What we're doing here is walking through each team in the league and considering their remaining fixtures. Then this SMT formula says that home team gets 3 points from a fixture if it has scored more goals than the away team, 1 point from a fixture it has the same number of goals as the away team and no points otherwise.

homePoints = sum([
    z3.If(f.homeTeamGoals > f.awayTeamGoals, 3, 
        z3.If(f.homeTeamGoals == f.awayTeamGoals, 1, 0)) 
    for f in homeFixtures])

z3.If(condition, true_value, false_value) is the conditional if-then-else operator, which evaluates condition and returns either true_value or false_value.

Notice again how the overloading of the + operator by Z3 allows Python's sum function to work seamlessly.

The rest of encodeFinalTable should be easy to follow.

Computing league position

Computing the final league position is done by the following function.

def encodeLeaguePositions(S, table):
    """Encode the final league position of each team."""
    # First specify that each team's league position must lie between 1 and N.
    for t in table:
        t.position = z3.Int(t.team + '_pos')
        S.add(t.position >= 1)
        S.add(t.position <= len(table))

    # Now for the relative positions
    for i in xrange(len(table)):
        ti = table[i]
        for j in xrange(len(table)):
            tj = table[j]
            if i == j: continue

            # more points => higher finish
            S.add(z3.Implies(ti.finalPoints > tj.finalPoints, ti.position < tj.position))
            # equal points and better goal difference => higher finish
            S.add(z3.Implies(
                z3.And(ti.finalPoints == tj.finalPoints, ti.finalGD > tj.finalGD),
                ti.position < tj.position))
            # points, GD equal and more goals scored => higher finish
            S.add(z3.Implies(
                z3.And(
                    ti.finalPoints == tj.finalPoints,
                    ti.finalGD == tj.finalGD,
                    ti.finalGF > tj.finalGF),
                ti.position < tj.position))
            # no two teams can have the same position.
            if i < j:
                S.add(ti.position != tj.position)

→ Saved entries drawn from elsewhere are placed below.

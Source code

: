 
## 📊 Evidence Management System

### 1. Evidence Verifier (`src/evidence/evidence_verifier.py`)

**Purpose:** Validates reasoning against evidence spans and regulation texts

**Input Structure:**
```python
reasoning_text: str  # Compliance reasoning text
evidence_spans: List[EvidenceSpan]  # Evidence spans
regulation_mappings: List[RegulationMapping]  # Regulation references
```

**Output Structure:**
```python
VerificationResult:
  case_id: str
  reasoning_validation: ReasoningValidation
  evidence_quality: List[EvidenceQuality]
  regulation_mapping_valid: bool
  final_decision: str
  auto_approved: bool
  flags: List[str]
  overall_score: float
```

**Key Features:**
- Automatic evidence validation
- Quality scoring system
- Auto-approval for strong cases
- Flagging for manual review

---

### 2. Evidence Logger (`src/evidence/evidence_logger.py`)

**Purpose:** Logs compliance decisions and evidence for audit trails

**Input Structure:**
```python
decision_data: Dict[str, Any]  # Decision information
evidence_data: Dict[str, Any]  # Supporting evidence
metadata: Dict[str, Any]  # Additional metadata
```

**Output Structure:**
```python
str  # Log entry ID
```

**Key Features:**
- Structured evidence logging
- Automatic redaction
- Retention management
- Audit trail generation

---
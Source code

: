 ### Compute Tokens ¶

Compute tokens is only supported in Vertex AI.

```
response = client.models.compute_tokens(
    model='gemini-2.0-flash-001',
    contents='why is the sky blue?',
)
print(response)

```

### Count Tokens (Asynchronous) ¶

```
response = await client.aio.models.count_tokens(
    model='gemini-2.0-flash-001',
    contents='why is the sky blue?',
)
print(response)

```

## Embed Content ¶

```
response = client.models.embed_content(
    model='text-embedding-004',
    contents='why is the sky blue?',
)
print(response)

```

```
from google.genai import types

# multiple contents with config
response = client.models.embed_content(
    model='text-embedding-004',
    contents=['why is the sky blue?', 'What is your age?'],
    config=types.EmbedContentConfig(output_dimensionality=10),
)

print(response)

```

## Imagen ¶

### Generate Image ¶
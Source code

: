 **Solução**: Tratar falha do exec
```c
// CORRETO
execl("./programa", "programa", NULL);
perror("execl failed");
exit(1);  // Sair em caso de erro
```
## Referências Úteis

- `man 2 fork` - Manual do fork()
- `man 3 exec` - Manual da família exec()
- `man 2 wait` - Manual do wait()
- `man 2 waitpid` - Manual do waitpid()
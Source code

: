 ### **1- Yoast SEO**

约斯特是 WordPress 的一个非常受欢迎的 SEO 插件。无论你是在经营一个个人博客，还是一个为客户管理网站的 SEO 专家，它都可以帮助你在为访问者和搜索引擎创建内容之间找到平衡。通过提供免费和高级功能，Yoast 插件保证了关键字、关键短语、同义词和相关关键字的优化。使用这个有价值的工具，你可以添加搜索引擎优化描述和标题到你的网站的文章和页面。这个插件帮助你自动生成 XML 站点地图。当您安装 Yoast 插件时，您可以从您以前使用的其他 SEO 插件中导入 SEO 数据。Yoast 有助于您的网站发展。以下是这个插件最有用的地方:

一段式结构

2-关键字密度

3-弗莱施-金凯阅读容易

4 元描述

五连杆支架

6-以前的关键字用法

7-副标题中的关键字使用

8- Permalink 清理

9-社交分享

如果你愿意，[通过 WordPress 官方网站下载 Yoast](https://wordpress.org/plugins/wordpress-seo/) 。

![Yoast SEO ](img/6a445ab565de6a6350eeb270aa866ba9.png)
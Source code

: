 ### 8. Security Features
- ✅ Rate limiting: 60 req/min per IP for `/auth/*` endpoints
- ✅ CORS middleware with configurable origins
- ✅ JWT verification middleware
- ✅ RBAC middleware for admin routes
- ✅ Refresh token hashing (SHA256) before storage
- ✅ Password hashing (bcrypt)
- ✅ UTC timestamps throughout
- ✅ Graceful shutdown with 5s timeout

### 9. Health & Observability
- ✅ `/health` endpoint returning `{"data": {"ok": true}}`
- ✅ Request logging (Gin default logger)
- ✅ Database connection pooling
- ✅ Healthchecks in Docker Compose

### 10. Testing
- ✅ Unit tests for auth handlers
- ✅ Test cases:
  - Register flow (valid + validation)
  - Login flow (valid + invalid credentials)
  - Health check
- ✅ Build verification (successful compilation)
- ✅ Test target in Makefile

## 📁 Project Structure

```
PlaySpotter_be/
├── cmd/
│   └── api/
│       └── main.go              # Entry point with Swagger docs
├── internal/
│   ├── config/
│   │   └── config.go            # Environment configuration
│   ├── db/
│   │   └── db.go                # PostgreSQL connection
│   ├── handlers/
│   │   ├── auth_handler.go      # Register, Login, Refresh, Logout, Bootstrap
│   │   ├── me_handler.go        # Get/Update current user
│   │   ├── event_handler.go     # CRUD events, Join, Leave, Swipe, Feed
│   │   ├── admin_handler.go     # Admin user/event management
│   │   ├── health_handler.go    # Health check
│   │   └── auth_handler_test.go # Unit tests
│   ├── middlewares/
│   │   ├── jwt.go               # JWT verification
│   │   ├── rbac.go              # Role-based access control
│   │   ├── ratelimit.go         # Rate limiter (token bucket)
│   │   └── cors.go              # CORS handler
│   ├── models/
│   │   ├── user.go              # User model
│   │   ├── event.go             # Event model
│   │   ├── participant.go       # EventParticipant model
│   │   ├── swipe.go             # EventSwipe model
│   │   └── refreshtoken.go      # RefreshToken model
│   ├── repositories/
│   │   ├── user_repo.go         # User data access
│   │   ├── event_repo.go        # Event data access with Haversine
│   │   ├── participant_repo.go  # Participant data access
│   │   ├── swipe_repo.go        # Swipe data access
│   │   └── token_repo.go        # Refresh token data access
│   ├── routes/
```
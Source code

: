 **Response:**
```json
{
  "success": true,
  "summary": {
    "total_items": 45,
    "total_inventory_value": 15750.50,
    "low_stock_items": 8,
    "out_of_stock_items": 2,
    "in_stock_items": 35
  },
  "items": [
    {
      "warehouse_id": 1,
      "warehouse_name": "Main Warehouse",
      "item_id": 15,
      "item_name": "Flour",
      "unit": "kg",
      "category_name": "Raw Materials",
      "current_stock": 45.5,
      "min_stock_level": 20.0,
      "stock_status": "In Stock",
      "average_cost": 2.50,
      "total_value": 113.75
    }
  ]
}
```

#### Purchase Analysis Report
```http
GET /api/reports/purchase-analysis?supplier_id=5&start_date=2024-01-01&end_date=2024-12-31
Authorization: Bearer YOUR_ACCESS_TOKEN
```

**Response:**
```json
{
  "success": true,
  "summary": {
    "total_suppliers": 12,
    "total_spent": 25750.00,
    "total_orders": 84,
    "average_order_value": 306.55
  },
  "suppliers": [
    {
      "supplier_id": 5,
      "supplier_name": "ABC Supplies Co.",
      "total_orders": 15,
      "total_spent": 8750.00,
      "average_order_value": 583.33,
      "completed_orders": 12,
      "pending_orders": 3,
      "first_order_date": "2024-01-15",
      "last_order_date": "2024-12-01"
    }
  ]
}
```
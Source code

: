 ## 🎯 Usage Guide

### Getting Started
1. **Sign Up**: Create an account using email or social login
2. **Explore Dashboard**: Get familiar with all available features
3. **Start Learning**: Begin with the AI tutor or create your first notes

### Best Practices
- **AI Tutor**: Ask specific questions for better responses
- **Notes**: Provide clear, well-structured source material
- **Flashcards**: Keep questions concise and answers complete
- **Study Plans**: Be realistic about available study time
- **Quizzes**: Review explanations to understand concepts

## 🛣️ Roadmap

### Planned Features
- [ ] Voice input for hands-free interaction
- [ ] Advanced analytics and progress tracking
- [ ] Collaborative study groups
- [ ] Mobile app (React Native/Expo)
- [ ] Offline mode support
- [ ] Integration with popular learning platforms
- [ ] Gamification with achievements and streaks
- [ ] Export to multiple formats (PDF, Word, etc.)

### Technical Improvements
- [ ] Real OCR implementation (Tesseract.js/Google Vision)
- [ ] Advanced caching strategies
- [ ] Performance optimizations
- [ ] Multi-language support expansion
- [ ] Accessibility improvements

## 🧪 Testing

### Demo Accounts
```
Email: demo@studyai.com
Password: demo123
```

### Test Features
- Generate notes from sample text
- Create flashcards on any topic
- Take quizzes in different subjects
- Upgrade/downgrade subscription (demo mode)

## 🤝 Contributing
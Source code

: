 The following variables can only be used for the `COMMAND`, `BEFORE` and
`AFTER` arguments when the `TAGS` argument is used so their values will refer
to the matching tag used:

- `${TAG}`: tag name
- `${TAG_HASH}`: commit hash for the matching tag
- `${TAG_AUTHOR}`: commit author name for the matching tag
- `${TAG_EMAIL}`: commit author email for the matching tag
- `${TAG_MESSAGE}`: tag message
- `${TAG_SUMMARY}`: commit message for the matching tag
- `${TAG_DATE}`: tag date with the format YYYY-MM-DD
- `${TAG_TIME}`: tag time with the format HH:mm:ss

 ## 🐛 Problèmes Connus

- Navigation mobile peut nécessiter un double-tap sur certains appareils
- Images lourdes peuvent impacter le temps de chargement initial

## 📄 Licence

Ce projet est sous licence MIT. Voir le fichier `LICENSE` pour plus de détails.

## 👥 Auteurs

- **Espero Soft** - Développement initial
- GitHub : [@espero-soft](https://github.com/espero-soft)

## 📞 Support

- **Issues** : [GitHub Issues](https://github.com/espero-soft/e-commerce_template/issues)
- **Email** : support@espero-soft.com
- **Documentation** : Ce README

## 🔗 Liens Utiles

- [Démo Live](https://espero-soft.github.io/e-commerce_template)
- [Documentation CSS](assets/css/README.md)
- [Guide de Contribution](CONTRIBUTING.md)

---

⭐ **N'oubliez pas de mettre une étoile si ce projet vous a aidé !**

Most of the code should be easy to understand at this point. The only new Z3 features we're using are z3.Implies and z3.And. And does what you expect. In case you're not familiar with Implies, Implies(A, B) says that B must be true whenever A is true, i.e., A=True and B=False shouldn't be possible.

You might think that this is a slightly inefficient way of encoding what is essentially a sorting function because we're using O(N^2) constraints to encode the ordering of N items. However, this is acceptable for two reasons. First, N=20, and SMT solvers can solve 400 or so constraints quite easily. Also I suspect that the simple, almost naive encoding used here might actually be beneficial for the solver. The solver works by propagating constraints, and having more constraints makes it easier to propagate. In a smarter encoding, the solver will have to infer more constraints and this could possibly make the solution harder. All that said, I haven't actually tried other encodings and this is just an opinion based on my experience working with SAT/SMT solvers.

Using the formulation to answer questions

Let's try to find a list of teams that are still mathematically in the the title race.

def findTeamsWithPossiblePosition(S, table, pos):
    "Returns a list of teams which *can* satisfy predicate pos."
    teams = []
    for t in table:
        S.push()
        S.add(pos(t.position))
        if S.check() == z3.sat:
            teams.append(t)
        S.pop()
    return teams

winners = findTeamsWithPossiblePosition(S, table, lambda p: p == 1)
print 'Teams that can still win the league are:\n%s\n' % (
    '\n'.join('  ' + t.team for t in winners))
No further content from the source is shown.